### Exercise goal
Reproduce the records below exactly from their first line through the line containing "As in the first", omitting all pictures.

### Material to process
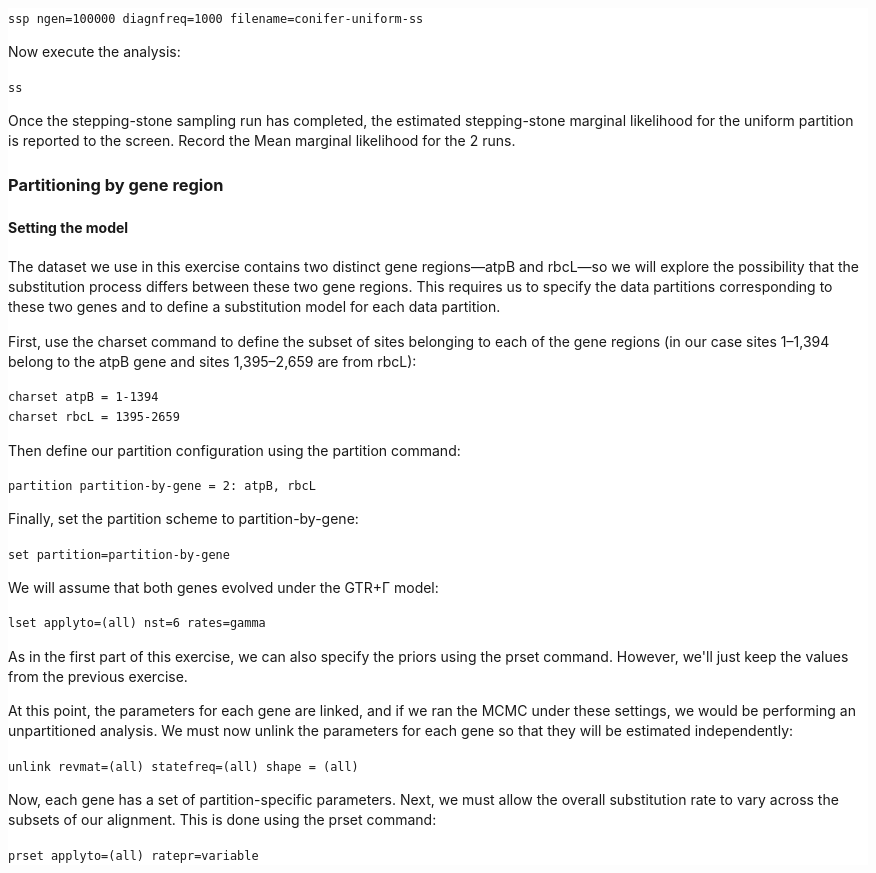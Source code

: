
 ```
ssp ngen=100000 diagnfreq=1000 filename=conifer-uniform-ss 
```

Now execute the analysis:

```
ss
```

Once the stepping-stone sampling run has completed, the estimated stepping-stone marginal likelihood for the uniform partition is reported to the screen. Record the Mean marginal likelihood for the 2 runs.

### Partitioning by gene region
#### Setting the model
The dataset we use in this exercise contains two distinct gene regions—atpB and rbcL—so we will explore the possibility that the substitution process differs between these two gene regions. This requires us to specify the data partitions corresponding to these two genes and to define a substitution model for each data partition.

First, use the charset command to define the subset of sites belonging to each of the gene regions (in our case sites 1–1,394 belong to the atpB gene and sites 1,395–2,659 are from rbcL):

```
charset atpB = 1-1394
charset rbcL = 1395-2659
```
Then define our partition configuration using the partition command:

```
partition partition-by-gene = 2: atpB, rbcL
```
Finally, set the partition scheme to partition-by-gene:

```
set partition=partition-by-gene
```
We will assume that both genes evolved under the GTR+Γ model:

```
lset applyto=(all) nst=6 rates=gamma
```
As in the first part of this exercise, we can also specify the priors using the prset command. However, we'll just keep the values from the previous exercise.

At this point, the parameters for each gene are linked, and if we ran the MCMC under these settings, we would be performing an unpartitioned analysis. We must now unlink the parameters for each gene so that they will be estimated independently:

```
unlink revmat=(all) statefreq=(all) shape = (all)
```
Now, each gene has a set of partition-specific parameters. Next, we must allow the overall substitution rate to vary across the subsets of our alignment. This is done using the prset command: 

```
prset applyto=(all) ratepr=variable
```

### Reply
Source code

:
 ```
ssp ngen=100000 diagnfreq=1000 filename=conifer-uniform-ss 
```

Now execute the analysis:

```
ss
```

Once the stepping-stone sampling run has completed, the estimated stepping-stone marginal likelihood for the uniform partition is reported to the screen. Record the Mean marginal likelihood for the 2 runs.

### Partitioning by gene region
#### Setting the model
The dataset we use in this exercise contains two distinct gene regions—atpB and rbcL—so we will explore the possibility that the substitution process differs between these two gene regions. This requires us to specify the data partitions corresponding to these two genes and to define a substitution model for each data partition.

First, use the charset command to define the subset of sites belonging to each of the gene regions (in our case sites 1–1,394 belong to the atpB gene and sites 1,395–2,659 are from rbcL):

```
charset atpB = 1-1394
charset rbcL = 1395-2659
```
Then define our partition configuration using the partition command:

```
partition partition-by-gene = 2: atpB, rbcL
```
Finally, set the partition scheme to partition-by-gene:

```
set partition=partition-by-gene
```
We will assume that both genes evolved under the GTR+Γ model:

```
lset applyto=(all) nst=6 rates=gamma
```
As in the first part of this exercise, we can also specify the priors using the prset command. However, we'll just keep the values from the previous exercise.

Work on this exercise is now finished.